If you suspect you are having a heart attack, immediately call 911.

Heart disease, or cardiovascular disease, is the leading cause of death for both men and women. Coronary artery disease (CAD) is the most common type of heart disease in the United States. For some people, the first sign of CAD is a heart attack.

Coronary artery disease is the buildup of plaque (fatty deposits from cholesterol, and other substances) in the heart’s arteries. When plaque buildup narrows the artery the blood flow is restricted.

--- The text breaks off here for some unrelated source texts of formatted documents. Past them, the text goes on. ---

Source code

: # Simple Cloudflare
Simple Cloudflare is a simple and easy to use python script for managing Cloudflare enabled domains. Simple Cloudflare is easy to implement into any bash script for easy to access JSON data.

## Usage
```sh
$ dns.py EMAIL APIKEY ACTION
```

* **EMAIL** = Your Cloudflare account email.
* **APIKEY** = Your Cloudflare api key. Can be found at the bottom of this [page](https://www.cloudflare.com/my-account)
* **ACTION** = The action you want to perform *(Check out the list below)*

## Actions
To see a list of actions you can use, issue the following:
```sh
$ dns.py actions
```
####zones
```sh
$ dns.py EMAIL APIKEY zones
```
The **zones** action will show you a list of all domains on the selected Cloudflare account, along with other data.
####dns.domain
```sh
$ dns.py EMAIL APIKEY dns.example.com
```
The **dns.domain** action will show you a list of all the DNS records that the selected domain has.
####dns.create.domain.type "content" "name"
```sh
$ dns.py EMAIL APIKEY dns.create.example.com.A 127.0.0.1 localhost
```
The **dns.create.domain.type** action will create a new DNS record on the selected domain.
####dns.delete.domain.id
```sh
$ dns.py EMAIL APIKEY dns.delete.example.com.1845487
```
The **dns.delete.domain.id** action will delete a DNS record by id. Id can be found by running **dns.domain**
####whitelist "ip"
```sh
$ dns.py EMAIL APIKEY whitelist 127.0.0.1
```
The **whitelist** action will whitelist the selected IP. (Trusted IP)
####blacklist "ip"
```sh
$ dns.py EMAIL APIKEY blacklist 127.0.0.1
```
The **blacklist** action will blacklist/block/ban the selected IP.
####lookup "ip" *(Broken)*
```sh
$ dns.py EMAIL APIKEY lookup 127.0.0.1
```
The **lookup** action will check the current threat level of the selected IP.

If a blood clot forms on the plaque’s surface or a piece of plaque breaks off and is carried to the narrowed artery, it could block the artery and cut off the blood flow. This results in a heart attack or stroke.

Common warning signs of a heart attack are:

  • Pain or discomfort in your chest
  • Lightheadedness, nausea, or vomiting
  • Jaw, neck, or back pain
  • Discomfort or pain in the arm or shoulder
  • Shortness of breath

The risk factors for heart disease include:

  • Increasing age
  • Smoking
  • High blood pressure
  • High cholesterol
  • Diabetes or insulin resistance
  • Sedentary lifestyle

Some risk factors you can control, others are hereditary.

To reduce the risks you can control for heart disease:

  • Eat a healthier (lower sodium, lower fat) diet
  • Increase physical activity
  • Quit smoking.

Take medications to treat the risk factors such as high cholesterol, high blood pressure, an irregular heartbeat, and low blood flow.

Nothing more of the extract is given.